I took a campus tour this week.
After three years of living here I’ve pretty much gotten the lay of the land at Northwestern. In fact, I had hoped to give campus tours this summer. But a woman in the Office of Undergraduate Admission told me my services wouldn’t be required – they already had enough tour guides.
So on Wednesday I went to find out who had stolen my job.
Posing as a high school student, I infiltrated the admissions office and waited in the foyer with a docile herd of would-be Wildcats and their parents. Shifting uncomfortably in their seats, the youngsters were silent – apparently afraid that anything they said could be used against them in the admissions process.
At noon my nemeses emerged.
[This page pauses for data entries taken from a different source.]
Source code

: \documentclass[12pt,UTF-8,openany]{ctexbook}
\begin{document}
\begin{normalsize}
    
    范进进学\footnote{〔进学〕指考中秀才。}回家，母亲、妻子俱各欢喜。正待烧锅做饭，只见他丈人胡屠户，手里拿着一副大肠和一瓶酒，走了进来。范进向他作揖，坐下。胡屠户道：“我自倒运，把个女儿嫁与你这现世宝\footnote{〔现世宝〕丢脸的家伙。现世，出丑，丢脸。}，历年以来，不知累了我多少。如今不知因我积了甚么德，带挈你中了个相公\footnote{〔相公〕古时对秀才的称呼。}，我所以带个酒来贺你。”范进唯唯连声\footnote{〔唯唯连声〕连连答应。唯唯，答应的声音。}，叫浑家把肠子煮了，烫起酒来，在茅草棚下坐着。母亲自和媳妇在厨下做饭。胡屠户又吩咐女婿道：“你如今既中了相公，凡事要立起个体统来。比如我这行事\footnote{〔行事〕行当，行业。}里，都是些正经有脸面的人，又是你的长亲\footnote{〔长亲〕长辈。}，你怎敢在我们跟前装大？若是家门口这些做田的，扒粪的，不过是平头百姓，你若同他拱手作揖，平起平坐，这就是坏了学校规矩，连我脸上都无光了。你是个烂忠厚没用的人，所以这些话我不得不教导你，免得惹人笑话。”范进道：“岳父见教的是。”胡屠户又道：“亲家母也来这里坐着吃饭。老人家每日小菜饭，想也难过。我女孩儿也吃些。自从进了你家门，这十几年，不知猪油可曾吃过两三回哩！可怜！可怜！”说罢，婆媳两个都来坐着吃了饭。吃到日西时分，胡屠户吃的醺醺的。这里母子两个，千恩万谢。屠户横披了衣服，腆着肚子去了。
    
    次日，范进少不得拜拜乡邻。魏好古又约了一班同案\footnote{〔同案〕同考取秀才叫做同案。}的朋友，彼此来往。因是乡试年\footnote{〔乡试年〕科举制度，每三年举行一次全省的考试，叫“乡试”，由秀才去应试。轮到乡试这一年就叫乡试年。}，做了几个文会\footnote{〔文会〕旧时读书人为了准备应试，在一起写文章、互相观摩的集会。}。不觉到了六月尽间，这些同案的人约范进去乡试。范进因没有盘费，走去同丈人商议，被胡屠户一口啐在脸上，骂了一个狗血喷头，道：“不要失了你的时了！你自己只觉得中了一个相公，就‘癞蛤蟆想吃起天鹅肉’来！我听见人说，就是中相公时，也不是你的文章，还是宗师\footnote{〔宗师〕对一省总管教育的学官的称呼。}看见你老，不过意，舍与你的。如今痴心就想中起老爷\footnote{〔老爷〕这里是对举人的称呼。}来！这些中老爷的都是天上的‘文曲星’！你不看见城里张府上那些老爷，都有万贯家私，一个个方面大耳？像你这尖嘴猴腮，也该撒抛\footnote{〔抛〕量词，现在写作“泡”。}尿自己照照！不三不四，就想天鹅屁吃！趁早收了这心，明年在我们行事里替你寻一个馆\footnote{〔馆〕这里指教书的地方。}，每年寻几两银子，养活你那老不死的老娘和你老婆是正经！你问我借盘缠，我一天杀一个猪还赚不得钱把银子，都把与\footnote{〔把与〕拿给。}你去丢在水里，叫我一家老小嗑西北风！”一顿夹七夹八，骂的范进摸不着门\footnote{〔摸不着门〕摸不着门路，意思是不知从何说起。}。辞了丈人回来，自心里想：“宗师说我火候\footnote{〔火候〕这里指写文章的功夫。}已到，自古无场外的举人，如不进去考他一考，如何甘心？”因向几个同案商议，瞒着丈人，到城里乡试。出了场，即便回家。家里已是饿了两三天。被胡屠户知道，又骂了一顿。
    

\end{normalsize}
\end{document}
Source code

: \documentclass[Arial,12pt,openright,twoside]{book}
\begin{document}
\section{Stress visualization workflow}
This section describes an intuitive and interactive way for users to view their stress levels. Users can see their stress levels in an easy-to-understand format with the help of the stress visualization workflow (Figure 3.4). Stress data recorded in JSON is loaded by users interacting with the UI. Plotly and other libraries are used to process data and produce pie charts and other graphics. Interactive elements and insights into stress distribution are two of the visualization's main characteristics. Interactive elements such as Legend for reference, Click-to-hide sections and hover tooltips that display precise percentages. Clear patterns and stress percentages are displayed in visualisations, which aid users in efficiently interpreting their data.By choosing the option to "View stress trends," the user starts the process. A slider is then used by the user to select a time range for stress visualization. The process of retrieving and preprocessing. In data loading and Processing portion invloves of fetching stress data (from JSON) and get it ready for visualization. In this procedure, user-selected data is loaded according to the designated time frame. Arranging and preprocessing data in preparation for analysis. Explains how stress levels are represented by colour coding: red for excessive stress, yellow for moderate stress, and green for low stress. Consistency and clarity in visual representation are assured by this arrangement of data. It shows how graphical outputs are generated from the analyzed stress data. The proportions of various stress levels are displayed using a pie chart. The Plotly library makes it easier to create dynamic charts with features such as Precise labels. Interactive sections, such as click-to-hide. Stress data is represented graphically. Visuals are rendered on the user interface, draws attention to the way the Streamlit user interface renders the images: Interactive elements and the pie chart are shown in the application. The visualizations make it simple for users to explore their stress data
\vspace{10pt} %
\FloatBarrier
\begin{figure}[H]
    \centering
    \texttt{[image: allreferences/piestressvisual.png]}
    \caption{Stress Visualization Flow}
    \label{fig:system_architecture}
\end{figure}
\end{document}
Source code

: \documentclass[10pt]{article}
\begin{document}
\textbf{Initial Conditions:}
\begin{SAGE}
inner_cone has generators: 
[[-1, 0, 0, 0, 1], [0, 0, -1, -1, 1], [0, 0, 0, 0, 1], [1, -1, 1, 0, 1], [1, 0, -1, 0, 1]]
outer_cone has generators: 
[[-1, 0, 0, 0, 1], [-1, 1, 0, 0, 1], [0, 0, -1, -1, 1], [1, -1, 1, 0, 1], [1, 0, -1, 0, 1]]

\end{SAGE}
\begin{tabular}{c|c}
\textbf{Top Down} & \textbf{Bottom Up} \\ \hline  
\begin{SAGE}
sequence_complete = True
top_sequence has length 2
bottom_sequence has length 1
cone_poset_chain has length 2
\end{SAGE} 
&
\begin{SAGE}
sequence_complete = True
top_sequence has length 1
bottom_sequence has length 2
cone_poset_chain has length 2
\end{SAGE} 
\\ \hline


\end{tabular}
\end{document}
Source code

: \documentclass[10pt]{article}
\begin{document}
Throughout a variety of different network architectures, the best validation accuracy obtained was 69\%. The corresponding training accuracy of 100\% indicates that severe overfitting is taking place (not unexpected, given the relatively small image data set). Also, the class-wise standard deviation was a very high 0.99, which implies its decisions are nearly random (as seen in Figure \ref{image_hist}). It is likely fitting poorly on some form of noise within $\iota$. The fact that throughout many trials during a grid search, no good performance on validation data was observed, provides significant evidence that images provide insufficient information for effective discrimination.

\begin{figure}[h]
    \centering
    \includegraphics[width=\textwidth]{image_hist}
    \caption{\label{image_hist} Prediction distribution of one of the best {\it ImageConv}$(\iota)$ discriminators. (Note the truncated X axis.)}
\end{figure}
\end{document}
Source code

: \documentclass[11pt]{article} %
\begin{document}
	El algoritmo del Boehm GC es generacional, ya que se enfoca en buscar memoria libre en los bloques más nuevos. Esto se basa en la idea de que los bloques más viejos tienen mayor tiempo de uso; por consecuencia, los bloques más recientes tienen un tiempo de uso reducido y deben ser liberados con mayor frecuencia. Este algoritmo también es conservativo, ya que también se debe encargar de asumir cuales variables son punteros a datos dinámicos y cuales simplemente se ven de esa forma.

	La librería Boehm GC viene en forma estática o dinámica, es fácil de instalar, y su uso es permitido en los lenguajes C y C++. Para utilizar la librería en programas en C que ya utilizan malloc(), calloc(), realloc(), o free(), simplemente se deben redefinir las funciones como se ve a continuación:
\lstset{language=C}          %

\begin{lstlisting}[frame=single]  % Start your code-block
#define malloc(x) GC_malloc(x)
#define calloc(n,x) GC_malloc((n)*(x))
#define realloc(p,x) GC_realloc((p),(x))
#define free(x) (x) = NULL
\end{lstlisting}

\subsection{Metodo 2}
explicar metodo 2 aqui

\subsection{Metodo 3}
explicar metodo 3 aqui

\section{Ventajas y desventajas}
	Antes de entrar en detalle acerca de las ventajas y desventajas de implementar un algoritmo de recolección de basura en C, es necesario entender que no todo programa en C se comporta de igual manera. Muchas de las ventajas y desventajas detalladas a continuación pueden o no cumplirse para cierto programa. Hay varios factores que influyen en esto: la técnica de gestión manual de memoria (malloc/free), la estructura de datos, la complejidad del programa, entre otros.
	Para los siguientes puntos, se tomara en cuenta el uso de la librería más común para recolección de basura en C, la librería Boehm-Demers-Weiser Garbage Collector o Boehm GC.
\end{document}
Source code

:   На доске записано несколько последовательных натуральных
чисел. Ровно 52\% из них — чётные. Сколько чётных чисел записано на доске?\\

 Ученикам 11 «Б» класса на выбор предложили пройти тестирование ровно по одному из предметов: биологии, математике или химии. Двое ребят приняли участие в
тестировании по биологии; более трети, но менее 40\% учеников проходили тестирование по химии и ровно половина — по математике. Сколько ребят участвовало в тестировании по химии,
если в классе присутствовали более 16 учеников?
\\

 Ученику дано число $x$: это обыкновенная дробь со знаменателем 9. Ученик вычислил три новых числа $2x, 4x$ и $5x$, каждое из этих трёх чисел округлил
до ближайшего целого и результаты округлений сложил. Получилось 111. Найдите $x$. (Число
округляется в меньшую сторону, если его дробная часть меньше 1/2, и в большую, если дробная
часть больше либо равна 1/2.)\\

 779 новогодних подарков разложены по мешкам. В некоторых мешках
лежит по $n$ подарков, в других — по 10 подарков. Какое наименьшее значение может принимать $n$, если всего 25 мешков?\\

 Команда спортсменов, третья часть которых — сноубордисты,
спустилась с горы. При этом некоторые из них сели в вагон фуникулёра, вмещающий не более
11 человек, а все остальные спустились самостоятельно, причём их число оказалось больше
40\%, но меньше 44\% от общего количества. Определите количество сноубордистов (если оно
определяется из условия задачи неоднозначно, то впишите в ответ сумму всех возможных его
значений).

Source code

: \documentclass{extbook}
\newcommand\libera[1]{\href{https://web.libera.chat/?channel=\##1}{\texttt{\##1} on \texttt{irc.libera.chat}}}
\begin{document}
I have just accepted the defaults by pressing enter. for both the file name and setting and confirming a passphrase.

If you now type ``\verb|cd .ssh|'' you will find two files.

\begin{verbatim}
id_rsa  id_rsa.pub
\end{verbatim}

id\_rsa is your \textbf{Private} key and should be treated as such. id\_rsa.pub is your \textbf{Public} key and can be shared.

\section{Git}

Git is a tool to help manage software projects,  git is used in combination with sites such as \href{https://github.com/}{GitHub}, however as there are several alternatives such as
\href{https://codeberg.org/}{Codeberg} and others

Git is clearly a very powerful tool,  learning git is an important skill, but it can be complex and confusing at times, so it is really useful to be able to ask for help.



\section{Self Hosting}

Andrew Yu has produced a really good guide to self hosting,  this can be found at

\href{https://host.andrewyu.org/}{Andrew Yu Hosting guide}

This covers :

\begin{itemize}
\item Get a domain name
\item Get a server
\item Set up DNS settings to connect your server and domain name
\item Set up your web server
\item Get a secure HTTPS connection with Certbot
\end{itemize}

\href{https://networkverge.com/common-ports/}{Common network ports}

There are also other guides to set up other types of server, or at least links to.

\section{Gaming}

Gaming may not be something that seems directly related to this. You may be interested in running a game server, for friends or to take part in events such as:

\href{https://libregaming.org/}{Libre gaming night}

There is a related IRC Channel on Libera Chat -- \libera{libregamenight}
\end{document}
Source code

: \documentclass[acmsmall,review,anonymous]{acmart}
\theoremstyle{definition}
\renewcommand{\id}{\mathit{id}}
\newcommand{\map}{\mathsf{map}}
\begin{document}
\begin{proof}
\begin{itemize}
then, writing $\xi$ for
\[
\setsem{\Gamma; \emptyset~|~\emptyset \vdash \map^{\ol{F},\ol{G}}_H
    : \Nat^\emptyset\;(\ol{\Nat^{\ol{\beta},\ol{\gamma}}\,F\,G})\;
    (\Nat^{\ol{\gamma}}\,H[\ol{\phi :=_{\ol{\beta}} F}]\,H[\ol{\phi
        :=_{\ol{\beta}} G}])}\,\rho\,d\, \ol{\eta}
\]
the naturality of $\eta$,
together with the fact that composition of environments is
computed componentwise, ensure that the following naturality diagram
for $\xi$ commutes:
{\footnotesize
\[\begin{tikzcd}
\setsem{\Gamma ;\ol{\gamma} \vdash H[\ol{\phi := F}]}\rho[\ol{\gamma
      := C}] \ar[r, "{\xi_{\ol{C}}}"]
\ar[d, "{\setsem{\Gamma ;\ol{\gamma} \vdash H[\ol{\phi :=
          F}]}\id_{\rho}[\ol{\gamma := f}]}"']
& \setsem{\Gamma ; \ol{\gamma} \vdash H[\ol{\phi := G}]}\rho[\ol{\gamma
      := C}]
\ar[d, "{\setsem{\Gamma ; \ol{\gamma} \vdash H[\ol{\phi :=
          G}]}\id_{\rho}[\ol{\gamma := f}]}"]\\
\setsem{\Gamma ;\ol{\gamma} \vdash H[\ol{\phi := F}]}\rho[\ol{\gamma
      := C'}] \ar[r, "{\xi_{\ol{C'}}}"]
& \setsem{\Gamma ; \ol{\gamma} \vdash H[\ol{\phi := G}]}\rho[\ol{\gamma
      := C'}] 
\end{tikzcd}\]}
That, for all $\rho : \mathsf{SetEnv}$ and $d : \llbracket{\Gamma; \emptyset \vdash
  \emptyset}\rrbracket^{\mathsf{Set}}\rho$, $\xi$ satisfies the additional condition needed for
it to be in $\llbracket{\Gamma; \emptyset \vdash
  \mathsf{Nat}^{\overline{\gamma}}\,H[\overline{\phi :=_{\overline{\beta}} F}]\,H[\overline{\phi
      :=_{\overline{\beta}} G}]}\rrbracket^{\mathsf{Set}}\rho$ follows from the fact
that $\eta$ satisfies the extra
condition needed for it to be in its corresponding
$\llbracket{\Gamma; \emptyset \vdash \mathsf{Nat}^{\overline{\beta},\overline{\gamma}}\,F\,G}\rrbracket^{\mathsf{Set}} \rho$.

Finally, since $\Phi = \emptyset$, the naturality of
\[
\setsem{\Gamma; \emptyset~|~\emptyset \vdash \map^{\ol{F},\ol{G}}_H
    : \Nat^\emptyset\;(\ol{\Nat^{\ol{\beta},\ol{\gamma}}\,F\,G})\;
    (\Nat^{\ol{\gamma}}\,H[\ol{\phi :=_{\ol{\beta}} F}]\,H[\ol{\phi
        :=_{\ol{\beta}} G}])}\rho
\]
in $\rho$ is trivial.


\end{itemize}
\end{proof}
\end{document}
Four bright-eyed tour guides, their faces brimming with purple pride, divided us into groups and took us on an 80-minute tour of South Campus.
And though overall my guides – a veteran and her trainee – were friendly, easygoing, and offered solid answers to our questions, they also made a bunch of mistakes.
Here then, for anybody visiting campus for the first time this summer, are a few clarifications.
First of all, there are not, as our guides told us, four El stops on campus. Strictly speaking, there’s not a single El stop on NU’s campus, although the Davis, Foster and Noyes stops are within walking distance. As for that mysterious fourth stop – well, if Central qualifies as “on campus,” then so does most of Wilmette.
Second, don’t get your hopes up should the tour guide tell you that University Library features “study carousels.” A merry-go-round at the libes? Now that would be news. To think that during all those visits to Core, I’d somehow missed the weary students studying atop their trusty mechanical steeds. Whoa, nelly!
But hold your horses – closer inspection revealed he was referring to study carrels.
Third, beware the phantom major. As we were walking by the site for the Robert R. McCormick Tribune Foundation Journalism Center – or Bobby McC’s T.F.J.C., as I call it for short – a guide told us that the Medill School of Journalism is launching a “new-journalism major.” Visions of Tom Wolfe and Hunter S. Thompson team-teaching a Gonzo 101 course briefly danced in my head.
But according to Medill Assoc. Dean Richard Roth, the guide probably was referring to the school’s new-media sequence, which began in 1999.
Other elements of the tour weren’t wrong per se, but would benefit from further explanation. For example, guides often laud NU’s “smart” classrooms, with their Ethernet connections and state-of-the-art audio/video technology. What they neglect to mention, however, is that NU has fallen behind in hiring “smart” professors, here defined as those academics capable of operating any equipment in a “smart” classroom beyond the light switch.
But the truth is that, quibbles aside, my tour guides were very good. I had hoped, of course, to catch them in an outright lie – “The winters here are lovely,” say, or “Tuition is a bargain.” But instead I got sensible advice from smart students who clearly enjoy their jobs.
So visitors, take it from an embittered tour guide reject: You’re in safe hands with these people. And on a campus this nice in weather this good, that’s almost enough to ease the sting you’ll feel when the study carousels they’ve promised you never arrive.